(Data extracted from a collection)
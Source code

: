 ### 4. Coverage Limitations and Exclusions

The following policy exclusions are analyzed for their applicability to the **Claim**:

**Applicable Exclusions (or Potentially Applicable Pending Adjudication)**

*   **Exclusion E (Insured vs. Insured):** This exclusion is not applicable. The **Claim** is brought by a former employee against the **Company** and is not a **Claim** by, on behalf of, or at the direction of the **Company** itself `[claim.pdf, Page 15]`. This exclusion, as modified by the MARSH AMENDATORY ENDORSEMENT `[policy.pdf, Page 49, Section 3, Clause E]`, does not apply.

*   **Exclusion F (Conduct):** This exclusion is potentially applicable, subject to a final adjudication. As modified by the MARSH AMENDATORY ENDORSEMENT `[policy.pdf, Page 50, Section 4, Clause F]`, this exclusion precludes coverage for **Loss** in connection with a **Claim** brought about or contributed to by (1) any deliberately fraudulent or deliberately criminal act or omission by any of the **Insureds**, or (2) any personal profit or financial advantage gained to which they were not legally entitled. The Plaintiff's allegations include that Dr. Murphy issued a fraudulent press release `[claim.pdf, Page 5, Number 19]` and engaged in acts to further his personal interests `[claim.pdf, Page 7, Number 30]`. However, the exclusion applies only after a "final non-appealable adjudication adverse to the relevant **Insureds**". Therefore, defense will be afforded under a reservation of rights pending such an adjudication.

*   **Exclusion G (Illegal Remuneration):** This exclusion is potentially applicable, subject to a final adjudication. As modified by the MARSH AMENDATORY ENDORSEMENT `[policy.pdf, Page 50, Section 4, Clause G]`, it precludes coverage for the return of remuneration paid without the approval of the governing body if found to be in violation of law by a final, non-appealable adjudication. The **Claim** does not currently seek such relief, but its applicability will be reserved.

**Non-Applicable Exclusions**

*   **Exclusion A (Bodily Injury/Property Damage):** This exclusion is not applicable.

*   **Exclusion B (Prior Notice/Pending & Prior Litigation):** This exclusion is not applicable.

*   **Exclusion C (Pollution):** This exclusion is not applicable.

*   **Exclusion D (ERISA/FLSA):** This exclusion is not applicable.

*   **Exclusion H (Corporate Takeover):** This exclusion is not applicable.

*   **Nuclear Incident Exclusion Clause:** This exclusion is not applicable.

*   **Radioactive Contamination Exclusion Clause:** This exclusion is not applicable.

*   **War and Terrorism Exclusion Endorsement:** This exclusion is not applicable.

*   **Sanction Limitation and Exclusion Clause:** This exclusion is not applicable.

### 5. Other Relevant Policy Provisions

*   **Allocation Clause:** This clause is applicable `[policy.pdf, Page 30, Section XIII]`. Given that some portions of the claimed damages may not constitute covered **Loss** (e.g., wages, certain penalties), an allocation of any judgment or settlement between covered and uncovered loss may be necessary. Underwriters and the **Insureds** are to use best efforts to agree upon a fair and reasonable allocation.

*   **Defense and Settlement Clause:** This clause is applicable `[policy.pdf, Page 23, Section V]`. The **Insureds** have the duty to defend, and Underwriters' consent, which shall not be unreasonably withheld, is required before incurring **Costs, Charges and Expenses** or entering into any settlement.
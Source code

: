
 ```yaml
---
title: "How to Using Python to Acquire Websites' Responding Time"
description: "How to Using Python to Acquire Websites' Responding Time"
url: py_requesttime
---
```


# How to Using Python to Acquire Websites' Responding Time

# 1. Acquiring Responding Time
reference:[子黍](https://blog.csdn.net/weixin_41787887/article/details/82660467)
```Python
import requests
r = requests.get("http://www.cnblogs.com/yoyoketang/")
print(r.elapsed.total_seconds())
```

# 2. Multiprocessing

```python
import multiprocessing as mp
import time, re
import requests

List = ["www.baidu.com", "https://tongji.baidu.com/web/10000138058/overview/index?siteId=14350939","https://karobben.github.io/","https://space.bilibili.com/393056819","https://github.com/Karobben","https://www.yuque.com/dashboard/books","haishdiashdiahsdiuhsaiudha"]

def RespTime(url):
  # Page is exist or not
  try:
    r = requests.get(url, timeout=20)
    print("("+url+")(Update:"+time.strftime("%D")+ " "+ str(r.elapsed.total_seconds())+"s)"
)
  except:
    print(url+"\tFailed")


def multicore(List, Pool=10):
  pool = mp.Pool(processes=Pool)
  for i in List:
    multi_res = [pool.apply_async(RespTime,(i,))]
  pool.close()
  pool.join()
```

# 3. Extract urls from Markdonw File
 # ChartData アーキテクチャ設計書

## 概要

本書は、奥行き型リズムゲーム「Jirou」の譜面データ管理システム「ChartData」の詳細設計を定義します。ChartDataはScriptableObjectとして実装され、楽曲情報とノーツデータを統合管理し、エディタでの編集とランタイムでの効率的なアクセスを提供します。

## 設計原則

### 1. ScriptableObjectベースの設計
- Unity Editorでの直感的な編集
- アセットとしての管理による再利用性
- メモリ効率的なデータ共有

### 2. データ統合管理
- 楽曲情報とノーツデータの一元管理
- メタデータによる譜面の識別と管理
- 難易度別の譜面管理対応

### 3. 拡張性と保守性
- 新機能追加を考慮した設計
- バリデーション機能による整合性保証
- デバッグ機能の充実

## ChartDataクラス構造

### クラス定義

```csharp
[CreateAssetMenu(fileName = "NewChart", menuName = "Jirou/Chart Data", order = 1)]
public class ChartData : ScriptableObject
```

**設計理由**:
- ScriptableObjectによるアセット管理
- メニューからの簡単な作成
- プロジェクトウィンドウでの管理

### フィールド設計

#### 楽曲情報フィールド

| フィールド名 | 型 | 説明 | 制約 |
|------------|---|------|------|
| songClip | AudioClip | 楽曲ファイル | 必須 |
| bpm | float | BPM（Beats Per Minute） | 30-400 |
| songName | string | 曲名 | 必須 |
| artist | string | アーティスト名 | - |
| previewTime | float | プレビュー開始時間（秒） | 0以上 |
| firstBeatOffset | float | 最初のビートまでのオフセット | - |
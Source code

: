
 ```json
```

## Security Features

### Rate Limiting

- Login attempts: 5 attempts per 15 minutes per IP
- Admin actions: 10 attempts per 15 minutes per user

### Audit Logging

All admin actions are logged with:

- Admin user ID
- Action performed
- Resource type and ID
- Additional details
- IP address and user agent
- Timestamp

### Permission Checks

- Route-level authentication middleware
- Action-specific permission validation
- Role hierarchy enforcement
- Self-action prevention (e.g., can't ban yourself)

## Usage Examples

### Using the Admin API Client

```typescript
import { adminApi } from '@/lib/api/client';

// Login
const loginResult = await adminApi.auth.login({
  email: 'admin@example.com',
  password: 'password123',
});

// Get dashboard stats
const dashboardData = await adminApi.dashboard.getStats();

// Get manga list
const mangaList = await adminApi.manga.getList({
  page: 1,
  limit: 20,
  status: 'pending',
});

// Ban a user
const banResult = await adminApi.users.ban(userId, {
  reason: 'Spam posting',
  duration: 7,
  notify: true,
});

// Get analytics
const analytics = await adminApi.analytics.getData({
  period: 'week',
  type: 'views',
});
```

Assignment: Find and copy every line in the entries above where the string "analytics" occurs.

Answer section:
// Get analytics
const analytics = await adminApi.analytics.getData({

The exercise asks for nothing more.